YOUR OBJECTIVE: The lines below, from the first through the one containing "U f^-1(An) in AA1", are to be given again exactly, with pictures left out and nothing added.

Rendered images with source text:
↓

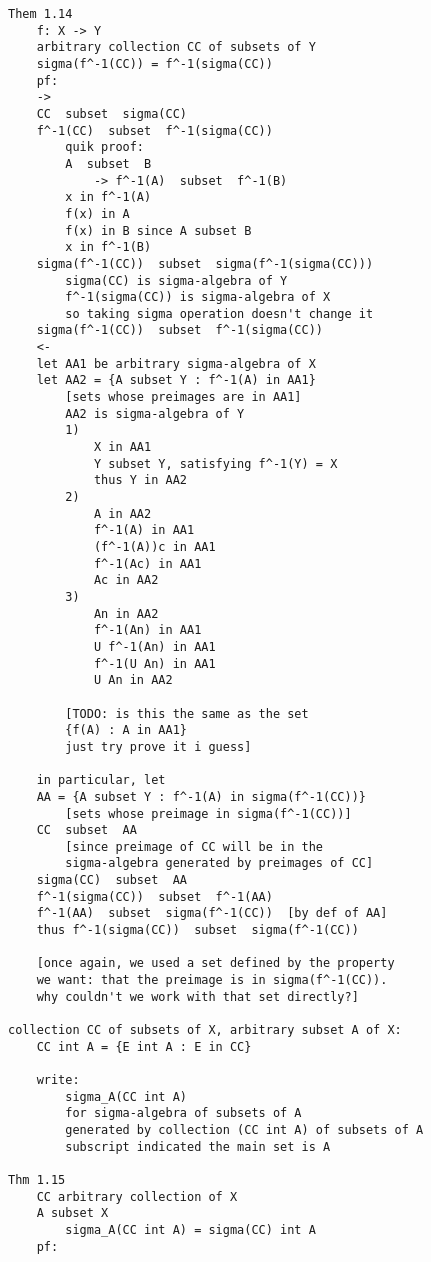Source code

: \documentclass{article}
\begin{document}
\begin{flushleft}
\begin{verbatim}
Them 1.14
    f: X -> Y
    arbitrary collection CC of subsets of Y 
    sigma(f^-1(CC)) = f^-1(sigma(CC))
    pf:
    ->
    CC  subset  sigma(CC)
    f^-1(CC)  subset  f^-1(sigma(CC))
        quik proof:
        A  subset  B
            -> f^-1(A)  subset  f^-1(B)
        x in f^-1(A)
        f(x) in A
        f(x) in B since A subset B
        x in f^-1(B)
    sigma(f^-1(CC))  subset  sigma(f^-1(sigma(CC)))
        sigma(CC) is sigma-algebra of Y 
        f^-1(sigma(CC)) is sigma-algebra of X 
        so taking sigma operation doesn't change it 
    sigma(f^-1(CC))  subset  f^-1(sigma(CC))
    <-
    let AA1 be arbitrary sigma-algebra of X 
    let AA2 = {A subset Y : f^-1(A) in AA1}
        [sets whose preimages are in AA1]
        AA2 is sigma-algebra of Y 
        1) 
            X in AA1 
            Y subset Y, satisfying f^-1(Y) = X
            thus Y in AA2
        2) 
            A in AA2 
            f^-1(A) in AA1 
            (f^-1(A))c in AA1 
            f^-1(Ac) in AA1 
            Ac in AA2 
        3)
            An in AA2
            f^-1(An) in AA1 
            U f^-1(An) in AA1 
            f^-1(U An) in AA1 
            U An in AA2 

        [TODO: is this the same as the set 
        {f(A) : A in AA1}
        just try prove it i guess]

    in particular, let 
    AA = {A subset Y : f^-1(A) in sigma(f^-1(CC))}
        [sets whose preimage in sigma(f^-1(CC))]
    CC  subset  AA 
        [since preimage of CC will be in the 
        sigma-algebra generated by preimages of CC]
    sigma(CC)  subset  AA 
    f^-1(sigma(CC))  subset  f^-1(AA) 
    f^-1(AA)  subset  sigma(f^-1(CC))  [by def of AA] 
    thus f^-1(sigma(CC))  subset  sigma(f^-1(CC))

    [once again, we used a set defined by the property
    we want: that the preimage is in sigma(f^-1(CC)).
    why couldn't we work with that set directly?]

collection CC of subsets of X, arbitrary subset A of X:
    CC int A = {E int A : E in CC}

    write:
        sigma_A(CC int A)
        for sigma-algebra of subsets of A 
        generated by collection (CC int A) of subsets of A
        subscript indicated the main set is A

Thm 1.15
    CC arbitrary collection of X 
    A subset X
        sigma_A(CC int A) = sigma(CC) int A 
    pf:


\end{verbatim}
\end{flushleft}
\end{document}
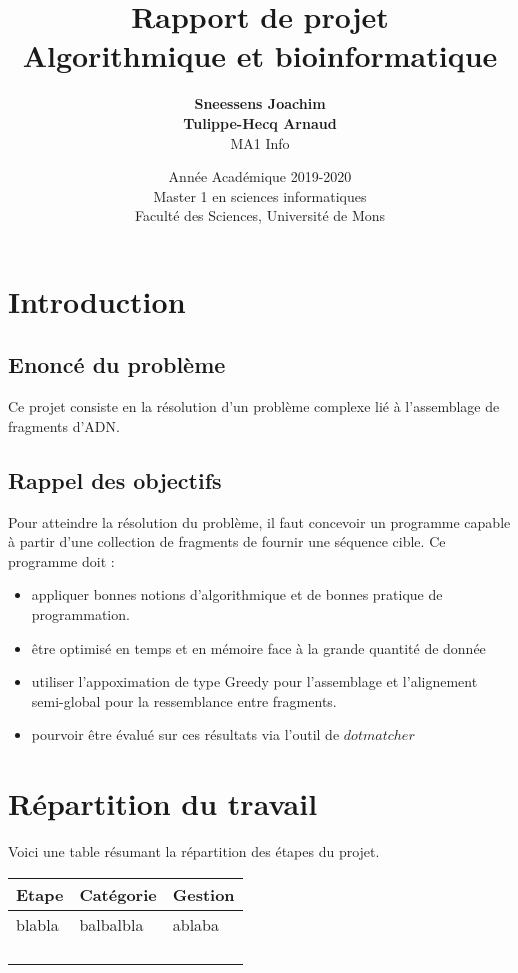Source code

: \documentclass{article}
\title{
{\Huge \textbf{Rapport de projet}\\
Algorithmique et bioinformatique}}
\author{\textbf{Sneessens Joachim}\\\textbf{Tulippe-Hecq Arnaud}\\MA1 Info}
\date{Année Académique 2019-2020\\
Master 1 en sciences informatiques\\
\vspace{1cm}
Faculté des Sciences, Université de Mons}
\begin{document}
\maketitle

\newpage

\section{Introduction}

\subsection{Enoncé du problème}

Ce projet consiste en la résolution d'un problème complexe lié à l'assemblage de fragments d'ADN.

\subsection{Rappel des objectifs}

Pour atteindre la résolution du problème, il faut concevoir un programme capable  à partir d'une collection de fragments de fournir une séquence cible. Ce programme doit :
\vspace{0.5cm}
\begin{itemize}
\item appliquer bonnes notions d'algorithmique et de bonnes pratique de programmation.
\item être optimisé en temps et en mémoire face à la grande quantité de donnée
\item utiliser l'appoximation de type Greedy pour l'assemblage et l'alignement semi-global pour la ressemblance entre fragments.
\item pourvoir être évalué sur ces résultats via l'outil de $dotmatcher$
\end{itemize} 

\section{Répartition du travail}

Voici une table résumant la répartition des étapes du projet.

\begin{table}[!htbp]
\begin{center}
\begin{tabular}{|p{3cm}||p{2.5cm}|p{3cm}|}
\hline
\textbf{Etape} & Catégorie & Gestion\\
\hline\hline
blabla & balbalbla & ablaba\\
\hline
\\
\hline
\\
\hline
\\
\hline
\\
\hline
\end{tabular}
\end{center}
\end{table}
\end{document}

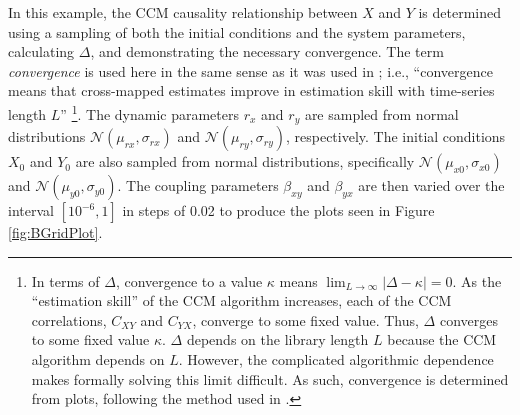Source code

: \documentclass[twocolumn,aps,pre,groupedaddress]{revtex4-1}
\begin{document}
In this example, the CCM causality relationship between $X$ and $Y$ is determined using a sampling of both the initial conditions and the system parameters, calculating $\Delta$, and demonstrating the necessary convergence.  The term {\em convergence} is used here in the same sense as it was used in \cite{Sugihara2012}; i.e., ``convergence means that cross-mapped estimates improve in estimation skill with time-series length $L$'' \footnote{In terms of $\Delta$, convergence to a value $\kappa$ means $\lim_{L\rightarrow\infty}|\Delta-\kappa| = 0$.  As the ``estimation skill'' of the CCM algorithm increases, each of the CCM correlations, $C_{XY}$ and $C_{YX}$, converge to some fixed value.  Thus, $\Delta$ converges to some fixed value $\kappa$.  $\Delta$ depends on the library length $L$ because the CCM algorithm depends on $L$.  However, the complicated algorithmic dependence makes formally solving this limit difficult.  As such, convergence is determined from plots, following the method used in  \cite{Sugihara2012}.}.  The dynamic parameters $r_x$ and $r_y$ are sampled from normal distributions $\mathcal{N}\left(\mu_{rx},\sigma_{rx}\right)$ and $\mathcal{N}\left(\mu_{ry},\sigma_{ry}\right)$, respectively.  The initial conditions $X_0$ and $Y_0$ are also sampled from normal distributions, specifically $\mathcal{N}\left(\mu_{x0},\sigma_{x0}\right)$ and $\mathcal{N}\left(\mu_{y0},\sigma_{y0}\right)$.  The coupling parameters $\beta_{xy}$ and $\beta_{yx}$ are then varied over the interval $[10^{-6},1]$ in steps of 0.02 to produce the plots seen in Figure \ref{fig:BGridPlot}.
\end{document}
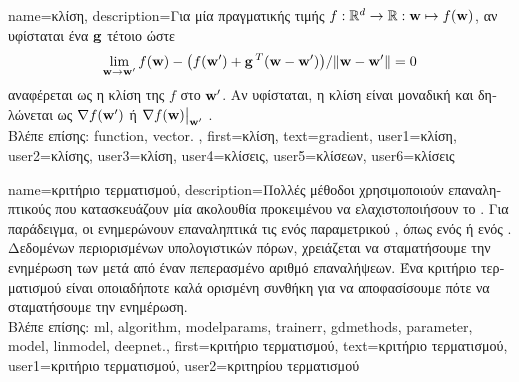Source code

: {name={\foreignlanguage{greek}{κλίση}},
	description={\foreignlanguage{greek}{Για μία} 
		 \foreignlanguage{greek}{πραγματικής τιμής 
		$f: \mathbb{R}^{d} \rightarrow \mathbb{R}: {\bf w} \mapsto f({\bf w})$, 
		αν υφίσταται ένα}  ${\bf g}$ \foreignlanguage{greek}{τέτοιο ώστε 
		$$\lim_{{\bf w} \rightarrow {\bf w}'} {f({\bf w}) - \big(f({\bf w}') + {\bf g}\,^{T} ({\bf w} - {\bf w}') \big) }/{\| {\bf w} - {\bf w}'\|}=0$$
		αναφέρεται ως η κλίση της $f$ στο ${\bf w}'$. Αν υφίσταται, η κλίση είναι μοναδική και δηλώνεται  
		ως $\nabla f({\bf w}')$ ή} $\nabla f({\bf w})\big|_{{\bf w}'}$ \cite{RudinBookPrinciplesMatheAnalysis}.\\
		\foreignlanguage{greek}{Βλέπε επίσης:} \gls{function}, \gls{vector}. },
	first={\foreignlanguage{greek}{κλίση}},
	text={gradient},
	user1={\foreignlanguage{greek}{κλίση}}, %
  	user2={\foreignlanguage{greek}{κλίσης}}, %
	user3={\foreignlanguage{greek}{κλίση}}, %
	user4={\foreignlanguage{greek}{κλίσεις}}, %
  	user5={\foreignlanguage{greek}{κλίσεων}}, %
	user6={\foreignlanguage{greek}{κλίσεις}} %
}

{name={\foreignlanguage{greek}{κριτήριο τερματισμού}},
	description={\foreignlanguage{greek}{Πολλές μέθοδοι} 
		 \foreignlanguage{greek}{χρησιμοποι\-ούν επαναληπτικούς}  
		\foreignlanguage{greek}{που κατασκευάζουν μία ακολουθία}  
		\foreignlanguage{greek}{προκειμένου να ελαχιστοποιήσουν το} . 
		\foreignlanguage{greek}{Για παράδειγμα, οι}  \foreignlanguage{greek}{ενημερώνουν 
		επαναληπτικά τις}  \foreignlanguage{greek}{ενός παραμετρικού} , 
		\foreignlanguage{greek}{όπως ενός}  \foreignlanguage{greek}{ή ενός} . 
		\foreignlanguage{greek}{Δεδομένων περιορισμένων υπολογιστικών πόρων, χρειάζεται να σταματήσουμε
		την ενημέρωση των}  \foreignlanguage{greek}{μετά από έναν
		πεπερασμένο αριθμό επαναλήψεων. Ένα κριτήριο τερματισμού είναι οποιαδήποτε καλά ορισμένη συνθήκη
		για να αποφασίσουμε πότε να σταματήσουμε την ενημέρωση.}  \\
		\foreignlanguage{greek}{Βλέπε επίσης:} \gls{ml}, \gls{algorithm}, \gls{modelparams}, \gls{trainerr}, \gls{gdmethods}, 
		\gls{parameter}, \gls{model}, \gls{linmodel}, \gls{deepnet}.},
	first={\foreignlanguage{greek}{κριτήριο τερματισμού}},
	text={\foreignlanguage{greek}{κριτήριο τερματισμού}},
	user1={\foreignlanguage{greek}{κριτήριο τερματισμού}}, %
	user2={\foreignlanguage{greek}{κριτηρίου τερματισμού}} %
}

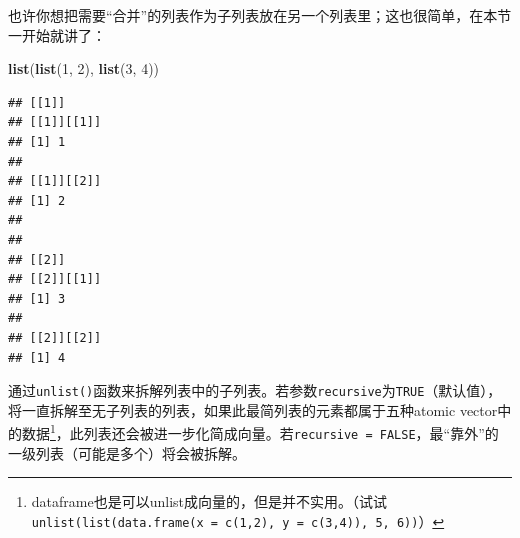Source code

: \documentclass[]{book}
\newenvironment{Shaded}{\begin{snugshade}}{\end{snugshade}}
\newcommand{\DecValTok}[1]{\textcolor[rgb]{0.00,0.00,0.81}{#1}}
\newcommand{\KeywordTok}[1]{\textcolor[rgb]{0.13,0.29,0.53}{\textbf{#1}}}
\newcommand{\NormalTok}[1]{#1}
\let\rmarkdownfootnote\footnote%
\def\footnote{\protect\rmarkdownfootnote}
\begin{document}
也许你想把需要``合并''的列表作为子列表放在另一个列表里；这也很简单，在本节一开始就讲了：

\begin{Shaded}
\begin{Highlighting}[]
\KeywordTok{list}\NormalTok{(}\KeywordTok{list}\NormalTok{(}\DecValTok{1}\NormalTok{, }\DecValTok{2}\NormalTok{), }\KeywordTok{list}\NormalTok{(}\DecValTok{3}\NormalTok{, }\DecValTok{4}\NormalTok{))}
\end{Highlighting}
\end{Shaded}

\begin{verbatim}
## [[1]]
## [[1]][[1]]
## [1] 1
## 
## [[1]][[2]]
## [1] 2
## 
## 
## [[2]]
## [[2]][[1]]
## [1] 3
## 
## [[2]][[2]]
## [1] 4
\end{verbatim}

通过\texttt{unlist()}函数来拆解列表中的子列表。若参数\texttt{recursive}为\texttt{TRUE}（默认值），将一直拆解至无子列表的列表，如果此最简列表的元素都属于五种atomic vector中的数据\footnote{dataframe也是可以unlist成向量的，但是并不实用。（试试\texttt{unlist(list(data.frame(x\ =\ c(1,2),\ y\ =\ c(3,4)),\ 5,\ 6))}）}，此列表还会被进一步化简成向量。若\texttt{recursive\ =\ FALSE}，最``靠外''的一级列表（可能是多个）将会被拆解。
\end{document}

↑

WORKED SOLUTION:
Source code

: \documentclass{article}
\begin{document}
\begin{flushleft}
\begin{verbatim}
Them 1.14
    f: X -> Y
    arbitrary collection CC of subsets of Y 
    sigma(f^-1(CC)) = f^-1(sigma(CC))
    pf:
    ->
    CC  subset  sigma(CC)
    f^-1(CC)  subset  f^-1(sigma(CC))
        quik proof:
        A  subset  B
            -> f^-1(A)  subset  f^-1(B)
        x in f^-1(A)
        f(x) in A
        f(x) in B since A subset B
        x in f^-1(B)
    sigma(f^-1(CC))  subset  sigma(f^-1(sigma(CC)))
        sigma(CC) is sigma-algebra of Y 
        f^-1(sigma(CC)) is sigma-algebra of X 
        so taking sigma operation doesn't change it 
    sigma(f^-1(CC))  subset  f^-1(sigma(CC))
    <-
    let AA1 be arbitrary sigma-algebra of X 
    let AA2 = {A subset Y : f^-1(A) in AA1}
        [sets whose preimages are in AA1]
        AA2 is sigma-algebra of Y 
        1) 
            X in AA1 
            Y subset Y, satisfying f^-1(Y) = X
            thus Y in AA2
        2) 
            A in AA2 
            f^-1(A) in AA1 
            (f^-1(A))c in AA1 
            f^-1(Ac) in AA1 
            Ac in AA2 
        3)
            An in AA2
            f^-1(An) in AA1 
            U f^-1(An) in AA1 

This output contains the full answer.